Wealth Report - Hermés handbags tops Knight Frank Luxury Investment Index with prices up 17% in 2020
London, UK – According to Knight Frank’s forthcoming edition of The Wealth Report 2021, Hermés handbags have, for the second year in a row, topped the Knight Frank Luxury Investment Index (KFLII) with prices up 17% in 2020, according to data supplied by AMR. An established online auction presence and the appetite for relatively affordable luxury pick-me-ups during the pandemic, particularly in Asia where many bag collectors are based, helped the asset class retain pole position.
Andrew Shirley, editor of The Wealth Report at Knight Frank said, “The market for luxury collectables, which relies on the auction market for much of its profile, is clearly badly affected by the Covid-19 pandemic. But some sectors like handbags are weathering the storm better than higher-value assets like the top end of the art market where no painting sold for over US$100 million for the first time in number of years.”

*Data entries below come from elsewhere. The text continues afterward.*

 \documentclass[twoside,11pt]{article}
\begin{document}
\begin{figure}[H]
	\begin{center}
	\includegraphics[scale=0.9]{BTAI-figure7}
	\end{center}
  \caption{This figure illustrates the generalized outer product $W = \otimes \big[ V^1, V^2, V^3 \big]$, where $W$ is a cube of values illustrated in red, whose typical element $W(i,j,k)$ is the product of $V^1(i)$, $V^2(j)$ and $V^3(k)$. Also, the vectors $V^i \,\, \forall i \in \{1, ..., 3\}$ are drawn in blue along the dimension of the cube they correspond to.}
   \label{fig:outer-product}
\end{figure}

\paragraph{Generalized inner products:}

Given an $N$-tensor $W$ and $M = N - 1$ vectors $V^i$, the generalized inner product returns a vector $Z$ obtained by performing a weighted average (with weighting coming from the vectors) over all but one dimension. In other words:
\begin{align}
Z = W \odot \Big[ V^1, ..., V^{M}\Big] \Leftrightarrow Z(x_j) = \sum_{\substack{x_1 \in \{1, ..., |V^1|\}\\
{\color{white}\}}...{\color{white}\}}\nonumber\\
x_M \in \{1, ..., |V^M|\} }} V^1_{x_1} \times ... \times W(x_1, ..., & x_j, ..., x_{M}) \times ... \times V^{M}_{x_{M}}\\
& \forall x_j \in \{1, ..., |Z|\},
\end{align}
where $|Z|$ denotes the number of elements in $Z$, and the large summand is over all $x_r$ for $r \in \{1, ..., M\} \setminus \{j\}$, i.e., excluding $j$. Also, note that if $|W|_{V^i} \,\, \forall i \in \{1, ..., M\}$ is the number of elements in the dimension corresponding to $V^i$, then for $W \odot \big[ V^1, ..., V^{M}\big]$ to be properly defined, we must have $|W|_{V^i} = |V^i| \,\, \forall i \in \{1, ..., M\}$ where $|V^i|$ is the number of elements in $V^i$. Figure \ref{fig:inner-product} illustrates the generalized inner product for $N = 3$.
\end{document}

Fine wine comes in second place in the KFLII. Following a year of consolidation, wine markets experienced strong growth in 2020, up 13% compared to a year earlier according to Wine Owners which pulls together the Fine Wine Icons Index. Unlike the global financial crisis, the wine market has held its nerve throughout the pandemic, merchants did not mark down prices and the market has been stable.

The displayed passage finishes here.